DStv Channel 403 Thursday, 26 December 2024

Israel pounds Gaza as Red Cross warns of 'intolerable' suffering

GAZA CITY - Israel further intensified its attacks on Gaza, warning its war on Hamas would be "long and difficult", as calls mounted to end the violence and the Red Cross warned of "intolerable" suffering.

The United Nations said thousands more civilians could die in Gaza as Israel announced the war had entered a "second stage", with ground forces still operating inside the Hamas-run territory more than 24 hours after entering it on Friday.

Israel unleashed a massive bombing campaign after Hamas gunmen stormed across the Gaza border on October 7, killing 1,400 people, mostly civilians, and seizing 230 hostages, according to Israeli officials.

Since then, relentless Israeli strikes on Gaza have killed more than 8,000 people, half of them children, the Hamas-controlled health ministry in the territory said Saturday.

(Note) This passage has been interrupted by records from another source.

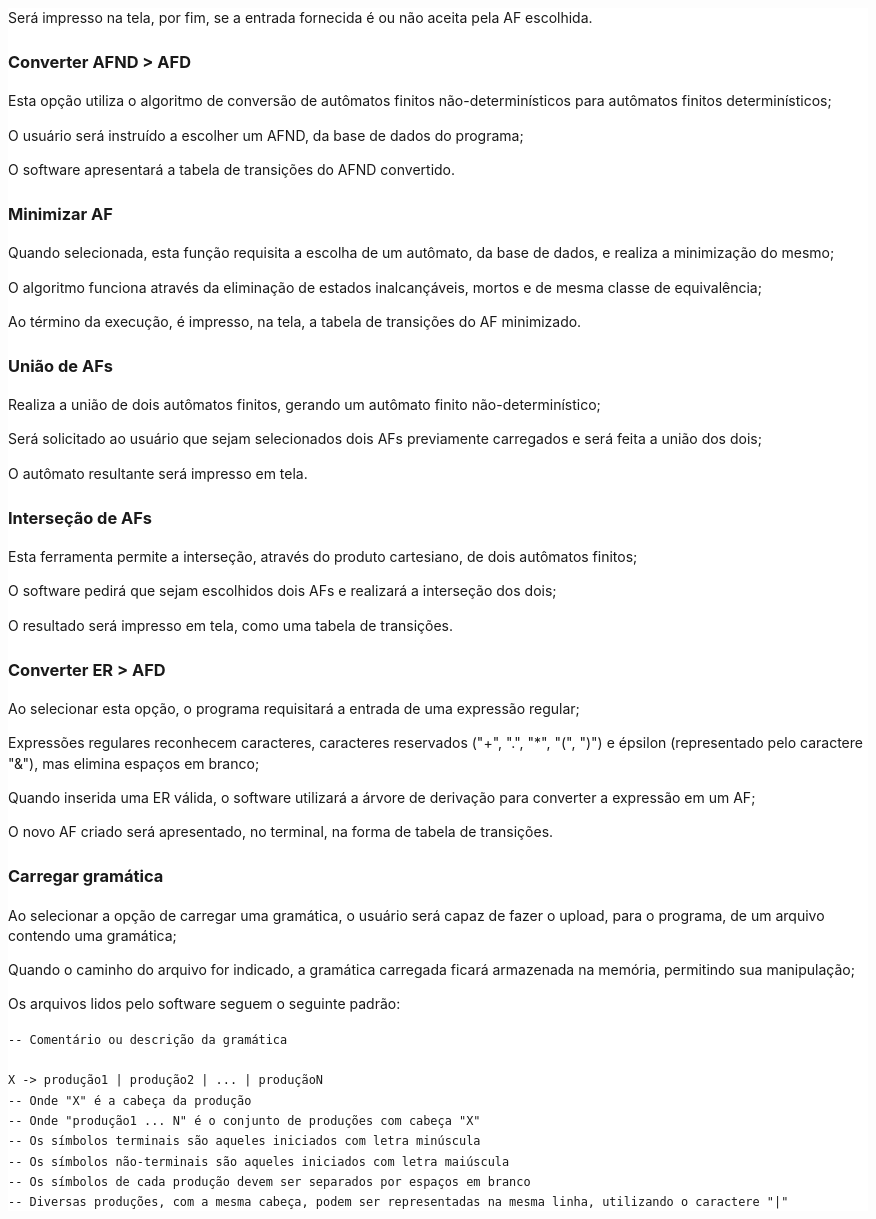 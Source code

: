 Será impresso na tela, por fim, se a entrada fornecida é ou não aceita pela AF escolhida.

### **Converter AFND > AFD**
Esta opção utiliza o algoritmo de conversão de autômatos finitos não-determinísticos para autômatos finitos determinísticos;

O usuário será instruído a escolher um AFND, da base de dados do programa;

O software apresentará a tabela de transições do AFND convertido.

### **Minimizar AF**
Quando selecionada, esta função requisita a escolha de um autômato, da base de dados, e realiza a minimização do mesmo;

O algoritmo funciona através da eliminação de estados inalcançáveis, mortos e de mesma classe de equivalência;

Ao término da execução, é impresso, na tela, a tabela de transições do AF minimizado.

### **União de AFs**
Realiza a união de dois autômatos finitos, gerando um autômato finito não-determinístico;

Será solicitado ao usuário que sejam selecionados dois AFs previamente carregados e será feita a união dos dois;

O autômato resultante será impresso em tela.

### **Interseção de AFs**
Esta ferramenta permite a interseção, através do produto cartesiano, de dois autômatos finitos;

O software pedirá que sejam escolhidos dois AFs e realizará a interseção dos dois;

O resultado será impresso em tela, como uma tabela de transições.

### **Converter ER > AFD**
Ao selecionar esta opção, o programa requisitará a entrada de uma expressão regular;

Expressões regulares reconhecem caracteres, caracteres reservados ("+", ".", "*", "(", ")") e épsilon (representado pelo caractere "&"), mas elimina espaços em branco;

Quando inserida uma ER válida, o software utilizará a árvore de derivação para converter a expressão em um AF;

O novo AF criado será apresentado, no terminal, na forma de tabela de transições.

### **Carregar gramática**
Ao selecionar a opção de carregar uma gramática, o usuário será capaz de fazer o upload, para o programa, de um arquivo contendo uma gramática;

Quando o caminho do arquivo for indicado, a gramática carregada ficará armazenada na memória, permitindo sua manipulação;

Os arquivos lidos pelo software seguem o seguinte padrão:

```
-- Comentário ou descrição da gramática

X -> produção1 | produção2 | ... | produçãoN
-- Onde "X" é a cabeça da produção
-- Onde "produção1 ... N" é o conjunto de produções com cabeça "X"
-- Os símbolos terminais são aqueles iniciados com letra minúscula
-- Os símbolos não-terminais são aqueles iniciados com letra maiúscula
-- Os símbolos de cada produção devem ser separados por espaços em branco
-- Diversas produções, com a mesma cabeça, podem ser representadas na mesma linha, utilizando o caractere "|"
```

Communications were meanwhile gradually being restored in Gaza on Sunday after a more than 24-hour blackout. Thousands of buildings have been flattened in the overcrowded territory of 2.4 million people, with more than half the population displaced as Israel imposed a near-total siege.

Mirjana Spoljaric, president of the International Committee of the Red Cross, voiced shock Saturday at the "intolerable level of human suffering", urging all sides to de-escalate the conflict.

"This is a catastrophic failing that the world must not tolerate."

Israel's latest raids are among the most intense since the war began
AFP | Aris MESSINIS

But despite increasingly frantic appeals for an end to the violence, Israel says it is intensifying its ground operations, while continuing to pummel Gaza from the sky.

Hamas authorities reported Sunday a "large number" of people killed overnight in strikes on two refugee camps in northern Gaza.

Israel's Home Front Command earlier warned residents in the southern cities of Ashdod and Ashkelon of incoming missile and rocket attacks.

The intense strikes against Hamas, which has ruled Gaza since 2007, provided cover for Israeli ground forces to step up operations, ahead of an expected full-blown invasion.

"Since early Friday evening, combined combat forces of armour, combat engineers and infantry have been operating on the ground in the northern Gaza Strip," the Israeli army said late Saturday.